From China to New York, minor changes in what were fairly established
weather patterns have already produced profound and permanent effects
on local ecosystems. Fish species are disappearing, with ripples
throughout the food chain. Birds and butterflies are moving, turning
up in places they have never been seen before. Some plants are dying,
others thrive. In France alone 10,000 people die from a prolonged
heatwave that hit Europe in the summer of 2003. A mere few months
later, the Eastern Seaboard experiences a cold front that sets
records tumbling.
The locations for the book were strategically chosen because each
represents a separate and important global warming impact, such as
rising tides, melting glaciers, evolving ecosystems and air
pollution.
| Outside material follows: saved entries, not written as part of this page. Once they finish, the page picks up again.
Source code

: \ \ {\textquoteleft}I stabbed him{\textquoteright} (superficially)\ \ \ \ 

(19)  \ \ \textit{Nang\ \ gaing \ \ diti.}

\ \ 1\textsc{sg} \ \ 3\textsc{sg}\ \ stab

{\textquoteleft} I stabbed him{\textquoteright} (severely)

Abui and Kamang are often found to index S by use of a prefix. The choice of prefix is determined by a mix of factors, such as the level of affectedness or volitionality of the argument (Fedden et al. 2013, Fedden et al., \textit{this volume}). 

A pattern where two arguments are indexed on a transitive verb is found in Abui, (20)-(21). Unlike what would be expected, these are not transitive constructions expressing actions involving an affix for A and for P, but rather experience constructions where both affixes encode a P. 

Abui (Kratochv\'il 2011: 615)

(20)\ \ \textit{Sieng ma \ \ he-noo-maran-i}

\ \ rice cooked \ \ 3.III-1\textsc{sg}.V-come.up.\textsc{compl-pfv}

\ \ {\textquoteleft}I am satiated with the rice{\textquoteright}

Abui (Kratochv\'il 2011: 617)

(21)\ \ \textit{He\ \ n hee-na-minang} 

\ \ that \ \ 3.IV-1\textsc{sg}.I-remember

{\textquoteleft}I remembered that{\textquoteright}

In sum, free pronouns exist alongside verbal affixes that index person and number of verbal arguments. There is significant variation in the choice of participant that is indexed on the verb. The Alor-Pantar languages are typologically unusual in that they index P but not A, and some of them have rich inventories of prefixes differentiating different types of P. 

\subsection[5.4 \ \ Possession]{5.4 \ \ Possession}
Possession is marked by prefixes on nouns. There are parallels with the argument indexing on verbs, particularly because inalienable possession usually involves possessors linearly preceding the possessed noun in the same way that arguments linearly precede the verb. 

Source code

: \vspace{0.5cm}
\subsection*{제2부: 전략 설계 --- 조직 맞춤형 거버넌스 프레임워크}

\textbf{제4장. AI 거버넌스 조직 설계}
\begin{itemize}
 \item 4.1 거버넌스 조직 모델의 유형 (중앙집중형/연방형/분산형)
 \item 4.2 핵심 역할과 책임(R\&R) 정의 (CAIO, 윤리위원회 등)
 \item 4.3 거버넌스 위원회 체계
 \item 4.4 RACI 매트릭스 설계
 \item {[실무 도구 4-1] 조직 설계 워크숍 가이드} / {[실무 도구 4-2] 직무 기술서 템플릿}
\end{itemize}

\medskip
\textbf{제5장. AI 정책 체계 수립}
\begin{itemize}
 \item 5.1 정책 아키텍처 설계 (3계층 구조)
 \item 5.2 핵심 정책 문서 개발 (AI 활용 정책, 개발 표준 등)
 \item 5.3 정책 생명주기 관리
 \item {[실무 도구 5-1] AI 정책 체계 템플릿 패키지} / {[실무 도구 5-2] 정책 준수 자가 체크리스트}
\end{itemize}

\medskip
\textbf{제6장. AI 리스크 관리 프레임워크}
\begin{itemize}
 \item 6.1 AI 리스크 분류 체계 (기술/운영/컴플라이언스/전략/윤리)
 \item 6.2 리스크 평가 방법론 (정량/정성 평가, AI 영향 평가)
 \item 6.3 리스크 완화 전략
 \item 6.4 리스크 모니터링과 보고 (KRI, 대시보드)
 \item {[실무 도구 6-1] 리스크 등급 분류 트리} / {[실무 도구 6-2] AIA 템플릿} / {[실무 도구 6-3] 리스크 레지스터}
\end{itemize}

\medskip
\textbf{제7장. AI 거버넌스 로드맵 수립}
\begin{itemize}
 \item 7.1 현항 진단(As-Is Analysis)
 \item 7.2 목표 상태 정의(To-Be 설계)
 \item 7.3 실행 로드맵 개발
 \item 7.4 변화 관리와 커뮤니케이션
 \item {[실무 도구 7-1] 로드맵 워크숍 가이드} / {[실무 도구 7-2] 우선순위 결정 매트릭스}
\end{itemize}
They are: the California coast, where sea level has risen
between three and eight inches; the low-lying islands of Antigua and
Barbuda, members of the threatened Alliance of Small Island States,
which has proposed a very modest 20 percent reduction in greenhouse
gas emissions; New Jersey, where "the largest and costliest 'beach
nourishment' project ever" is underway; Alaska, deeply impacted by
warming temperatures and melting ice; western Europe, under attack
both by rising seas and a loss of warming Gulf Stream waters;
Australia's Great Barrier Reef, threatened by coral bleaching and
rising tides; China, where rapid industrialization has pushed sharp
increases in fossil fuel use; India, challenged by a vast air
pollution haze; New York City, which has formed a coalition to fight
climate change; the Pacific Northwest, whose mountains are slowly
losing their snow cover; Fiji, threatened with total disappearance by
sea level rise; and the Antarctic, where the habitat of penguins and
other birds has been disrupted and polar ice is breaking up, as
scientists predicted.
Global warming is no longer a matter for serious debate, these
authors say, it is real and it is here.